Physical exercise has about 24 (and for some people 48 hour) effect on your blood sugar level. After the physical exercise itself, your body tries to replace the (used up) sugar in your muscle cells. That gave me the idea to try out decreasing the amount of slow insulin after a day with physical exercise (after discussing it with my specialist).
This decreasing the dosis of insulin (instead of one or more timed intakes of carbohydrates) works fine for me.
I apply this strategy to a regular training session (either 1 hours and 30 minutes, or 2 hours) as well. My regular aikido training session is in the evening. So that implies planning my dinner before my training session, taking less insulin for dinner and taking less insulin after training session just before going to sleep. I do not eat any extra food if possible, though I always carry an apple and "dextro energy" with me. Roughly one out of 20 training sessions I experience a hypo during the training session (and eat "dextro energy"), so it works fine. Occasionally, I have a hypo after the training session and eat either the apple or "dextro energy".
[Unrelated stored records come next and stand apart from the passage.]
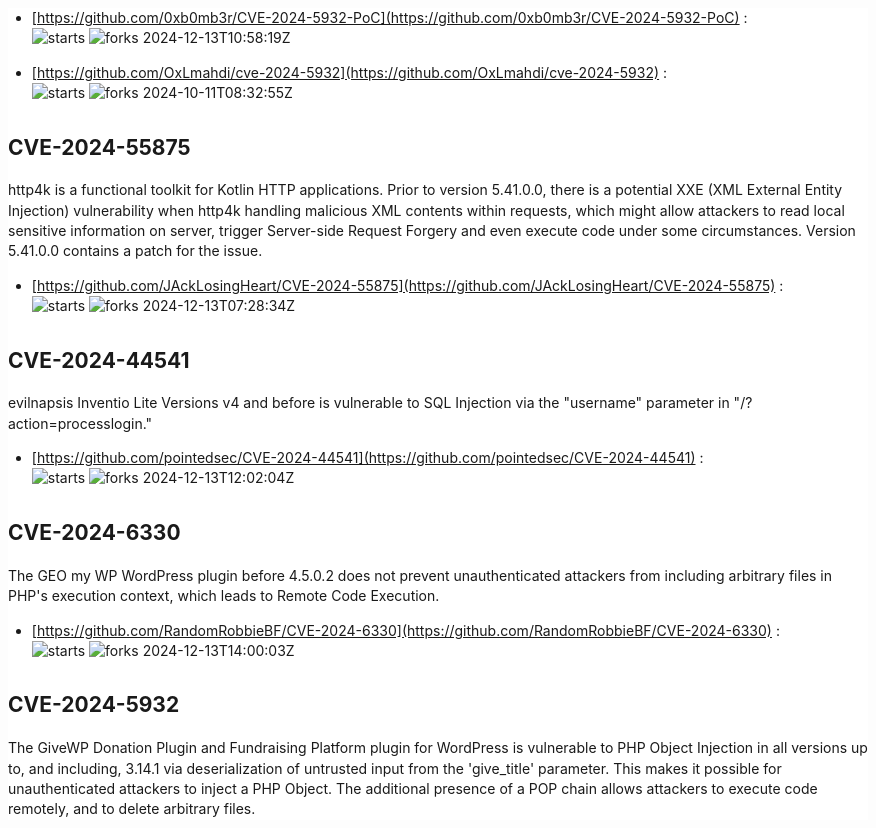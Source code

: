 - [https://github.com/0xb0mb3r/CVE-2024-5932-PoC](https://github.com/0xb0mb3r/CVE-2024-5932-PoC) :  
![starts](https://img.shields.io/github/stars/0xb0mb3r/CVE-2024-5932-PoC.svg) 
![forks](https://img.shields.io/github/forks/0xb0mb3r/CVE-2024-5932-PoC.svg) 
2024-12-13T10:58:19Z

- [https://github.com/OxLmahdi/cve-2024-5932](https://github.com/OxLmahdi/cve-2024-5932) :  
![starts](https://img.shields.io/github/stars/OxLmahdi/cve-2024-5932.svg) 
![forks](https://img.shields.io/github/forks/OxLmahdi/cve-2024-5932.svg) 
2024-10-11T08:32:55Z

## CVE-2024-55875
 http4k is a functional toolkit for Kotlin HTTP applications. Prior to version 5.41.0.0, there is a potential XXE (XML External Entity Injection) vulnerability when http4k handling malicious XML contents within requests, which might allow attackers to read local sensitive information on server, trigger Server-side Request Forgery and even execute code under some circumstances. Version 5.41.0.0 contains a patch for the issue.

- [https://github.com/JAckLosingHeart/CVE-2024-55875](https://github.com/JAckLosingHeart/CVE-2024-55875) :  
![starts](https://img.shields.io/github/stars/JAckLosingHeart/CVE-2024-55875.svg) 
![forks](https://img.shields.io/github/forks/JAckLosingHeart/CVE-2024-55875.svg) 
2024-12-13T07:28:34Z

## CVE-2024-44541
 evilnapsis Inventio Lite Versions v4 and before is vulnerable to SQL Injection via the "username" parameter in "/?action=processlogin."

- [https://github.com/pointedsec/CVE-2024-44541](https://github.com/pointedsec/CVE-2024-44541) :  
![starts](https://img.shields.io/github/stars/pointedsec/CVE-2024-44541.svg) 
![forks](https://img.shields.io/github/forks/pointedsec/CVE-2024-44541.svg) 
2024-12-13T12:02:04Z

## CVE-2024-6330
 The GEO my WP WordPress plugin before 4.5.0.2 does not prevent unauthenticated attackers from including arbitrary files in PHP's execution context, which leads to Remote Code Execution.

- [https://github.com/RandomRobbieBF/CVE-2024-6330](https://github.com/RandomRobbieBF/CVE-2024-6330) :  
![starts](https://img.shields.io/github/stars/RandomRobbieBF/CVE-2024-6330.svg) 
![forks](https://img.shields.io/github/forks/RandomRobbieBF/CVE-2024-6330.svg) 
2024-12-13T14:00:03Z

## CVE-2024-5932
 The GiveWP  Donation Plugin and Fundraising Platform plugin for WordPress is vulnerable to PHP Object Injection in all versions up to, and including, 3.14.1 via deserialization of untrusted input from the 'give_title' parameter. This makes it possible for unauthenticated attackers to inject a PHP Object. The additional presence of a POP chain allows attackers to execute code remotely, and to delete arbitrary files.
With respect to stress. Most people with diabetes experience an increase in their blood sugar level as a result from stress, but some experience a decrease. For some people the increase is temporary and will be followed by a decrease in the blood sugar level. For other people the blood sugar level remains high after increasing. Given these three scenarios, every individual with diabetes should find out for him/herself how he/she responds to stress (and handle it accordingly).
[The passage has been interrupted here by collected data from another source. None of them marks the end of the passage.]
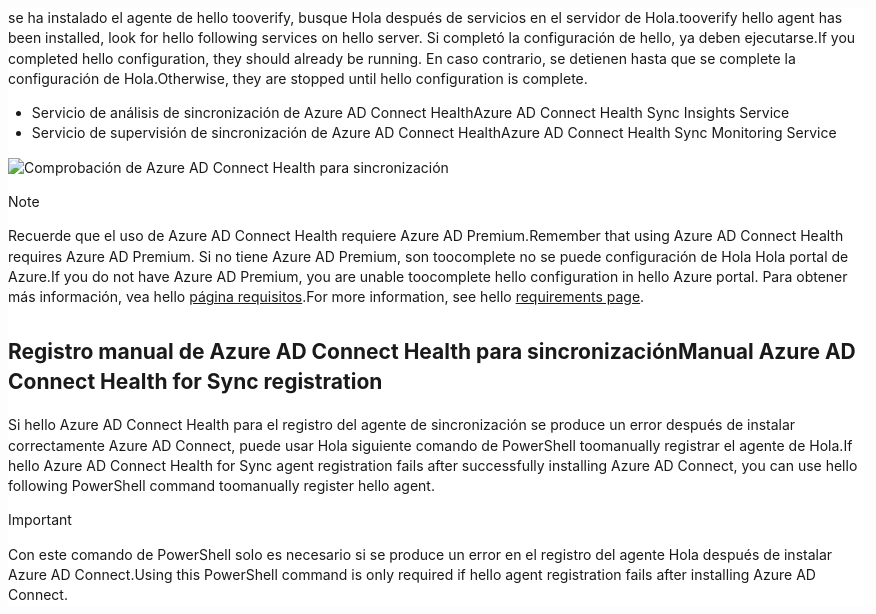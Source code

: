 <span data-ttu-id="94b85-245">se ha instalado el agente de hello tooverify, busque Hola después de servicios en el servidor de Hola.</span><span class="sxs-lookup"><span data-stu-id="94b85-245">tooverify hello agent has been installed, look for hello following services on hello server.</span></span> <span data-ttu-id="94b85-246">Si completó la configuración de hello, ya deben ejecutarse.</span><span class="sxs-lookup"><span data-stu-id="94b85-246">If you completed hello configuration, they should already be running.</span></span> <span data-ttu-id="94b85-247">En caso contrario, se detienen hasta que se complete la configuración de Hola.</span><span class="sxs-lookup"><span data-stu-id="94b85-247">Otherwise, they are stopped until hello configuration is complete.</span></span>

* <span data-ttu-id="94b85-248">Servicio de análisis de sincronización de Azure AD Connect Health</span><span class="sxs-lookup"><span data-stu-id="94b85-248">Azure AD Connect Health Sync Insights Service</span></span>
* <span data-ttu-id="94b85-249">Servicio de supervisión de sincronización de Azure AD Connect Health</span><span class="sxs-lookup"><span data-stu-id="94b85-249">Azure AD Connect Health Sync Monitoring Service</span></span>

![Comprobación de Azure AD Connect Health para sincronización](./media/active-directory-aadconnect-health-sync/services.png)

> [!NOTE]
> <span data-ttu-id="94b85-251">Recuerde que el uso de Azure AD Connect Health requiere Azure AD Premium.</span><span class="sxs-lookup"><span data-stu-id="94b85-251">Remember that using Azure AD Connect Health requires Azure AD Premium.</span></span> <span data-ttu-id="94b85-252">Si no tiene Azure AD Premium, son toocomplete no se puede configuración de Hola Hola portal de Azure.</span><span class="sxs-lookup"><span data-stu-id="94b85-252">If you do not have Azure AD Premium, you are unable toocomplete hello configuration in hello Azure portal.</span></span> <span data-ttu-id="94b85-253">Para obtener más información, vea hello [página requisitos](active-directory-aadconnect-health-agent-install.md#requirements).</span><span class="sxs-lookup"><span data-stu-id="94b85-253">For more information, see hello [requirements page](active-directory-aadconnect-health-agent-install.md#requirements).</span></span>
>
>

## <a name="manual-azure-ad-connect-health-for-sync-registration"></a><span data-ttu-id="94b85-254">Registro manual de Azure AD Connect Health para sincronización</span><span class="sxs-lookup"><span data-stu-id="94b85-254">Manual Azure AD Connect Health for Sync registration</span></span>
<span data-ttu-id="94b85-255">Si hello Azure AD Connect Health para el registro del agente de sincronización se produce un error después de instalar correctamente Azure AD Connect, puede usar Hola siguiente comando de PowerShell toomanually registrar el agente de Hola.</span><span class="sxs-lookup"><span data-stu-id="94b85-255">If hello Azure AD Connect Health for Sync agent registration fails after successfully installing Azure AD Connect, you can use hello following PowerShell command toomanually register hello agent.</span></span>

> [!IMPORTANT]
> <span data-ttu-id="94b85-256">Con este comando de PowerShell solo es necesario si se produce un error en el registro del agente Hola después de instalar Azure AD Connect.</span><span class="sxs-lookup"><span data-stu-id="94b85-256">Using this PowerShell command is only required if hello agent registration fails after installing Azure AD Connect.</span></span>
>
>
I recently attended an educational weekend on the insulin pump. They advised me to decouple the pump during an aikido training session. They also advised not to decouple the pump for more than 90 minutes. If a pump is decoupled for longer than 90 minutes then one should consider taking an insulin injection. I think one gets better control of one's diabetes when one continues to wear the pump during an aikido training. So, what is the best place to attach the pump during an aikido training? Is there any experienced aikidoka who uses an insulin pump who can tell me?
With kind regards,
Re disconnecting the pump for over 90 minutes: you don't need to take an injection, you can just reconnect the pump for long enough to give yourself a dose of insulin (either what you'd have gotten during the time the pump was disconnected, or you could do something fancier if you knew from past experience that you'd need more or less).
My diabetic son's taking chanbara not aikido and it's just an hour long, but since it's vigorous and physical (as is aikido) he always disconnects his pump. When he does something very active and lasting for a few hours, he always takes breaks every 90 minutes or so to reconnect the pump briefly and give himself insulin.
You disconnect the pump not just to keep from getting insulin while exercising but because it's an expensive piece of equipment (US$5000 but health insurance often covers most of it) and you don't want it broken. Also, if something gets caught on the tubing and yanks the pump's infusion set out of you (it doesn't hurt), you'd have to stop and put in a new one before you'd be able to get more insulin via the pump and that would be inconvenient.